Selecting the Inner Circle
The most potent section of the piece is the introduction of Ouellette herself as the third partner in the new CRAFT SCHOOL venture. Here, the argument becomes a manifesto on the criteria for choosing one's allies. Ouellette writes, "When you are 57-years-old and you have lost your breasts, your hair, both hips, buried both your parents and two of the closest friends of the life, you do not have the time or the will to fuck around with frivolity." This raw enumeration of loss serves as a filter, separating the superficial from the essential. The piece argues that in the face of mortality and systemic oppression, the only logical choice is to surround oneself with those who understand the weight of survival.
As Ouellette puts it, "The people with whom you want to surround yourself…well, they are the people who also have little interest in that noise." She defines this noise as the cultural obsession with metrics, social media followers, and the "misogynistic, ableist, racist, ageist, heteronormative Machine." This framing is powerful because it redefines success not as accumulation, but as resistance.

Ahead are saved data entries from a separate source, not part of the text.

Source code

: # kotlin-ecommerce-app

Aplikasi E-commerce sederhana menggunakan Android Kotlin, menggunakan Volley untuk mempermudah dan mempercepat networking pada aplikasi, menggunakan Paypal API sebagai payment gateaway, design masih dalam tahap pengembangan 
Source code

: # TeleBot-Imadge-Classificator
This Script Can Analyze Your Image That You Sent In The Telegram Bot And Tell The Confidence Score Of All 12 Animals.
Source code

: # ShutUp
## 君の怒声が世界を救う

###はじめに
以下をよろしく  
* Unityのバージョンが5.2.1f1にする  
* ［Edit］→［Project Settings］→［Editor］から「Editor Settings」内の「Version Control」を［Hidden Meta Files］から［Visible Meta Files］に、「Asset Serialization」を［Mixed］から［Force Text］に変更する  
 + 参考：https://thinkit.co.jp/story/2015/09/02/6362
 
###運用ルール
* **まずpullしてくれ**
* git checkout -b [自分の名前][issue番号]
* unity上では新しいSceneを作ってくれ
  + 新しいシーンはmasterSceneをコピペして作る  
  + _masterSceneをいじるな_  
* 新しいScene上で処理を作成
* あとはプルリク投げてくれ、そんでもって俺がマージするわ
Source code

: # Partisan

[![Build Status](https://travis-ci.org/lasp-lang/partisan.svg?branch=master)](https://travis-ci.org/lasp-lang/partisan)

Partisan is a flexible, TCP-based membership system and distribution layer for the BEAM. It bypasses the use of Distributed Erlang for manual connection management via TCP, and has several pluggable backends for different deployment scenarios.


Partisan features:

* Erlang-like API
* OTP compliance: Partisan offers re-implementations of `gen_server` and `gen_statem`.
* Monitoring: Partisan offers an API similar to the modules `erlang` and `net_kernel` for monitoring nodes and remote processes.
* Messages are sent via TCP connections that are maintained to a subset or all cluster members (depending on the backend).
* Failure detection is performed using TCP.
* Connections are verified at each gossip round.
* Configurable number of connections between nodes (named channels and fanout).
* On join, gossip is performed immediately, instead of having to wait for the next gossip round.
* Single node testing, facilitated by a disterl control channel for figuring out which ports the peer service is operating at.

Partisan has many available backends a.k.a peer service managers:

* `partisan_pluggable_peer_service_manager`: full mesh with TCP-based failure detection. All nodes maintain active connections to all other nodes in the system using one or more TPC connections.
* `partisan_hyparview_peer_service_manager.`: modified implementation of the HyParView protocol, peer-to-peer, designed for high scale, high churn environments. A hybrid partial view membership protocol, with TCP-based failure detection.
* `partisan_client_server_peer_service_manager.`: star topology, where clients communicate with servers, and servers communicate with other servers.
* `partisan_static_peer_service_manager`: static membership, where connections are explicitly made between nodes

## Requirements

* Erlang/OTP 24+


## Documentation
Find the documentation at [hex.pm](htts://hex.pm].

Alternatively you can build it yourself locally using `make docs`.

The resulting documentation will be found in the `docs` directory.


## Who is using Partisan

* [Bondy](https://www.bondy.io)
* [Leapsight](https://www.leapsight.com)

The argument suggests that the new CRAFT SCHOOL is not merely a writing program, but a sanctuary for those who have been marginalized by the very industry they seek to join. The reference to Dunbar's number—the cognitive limit to the number of people with whom one can maintain stable social relationships—lurks beneath this argument, suggesting that in a world of infinite digital connections, the conscious limitation to a small, trusted circle is the only way to preserve sanity and creativity.
"With what time I have left, I want to lift up."
Bottom Line
The strongest element of this piece is its refusal to separate the personal from the professional, arguing instead that the deepest creative work is inextricably linked to the quality of one's relationships. Its biggest vulnerability lies in its reliance on a specific type of resilience; the argument assumes that the reader has the capacity to choose their circle, a luxury not afforded to everyone facing systemic barriers. Ultimately, this is a vital reminder that in a fractured world, the most radical act a writer can commit is to choose their people with intention and care.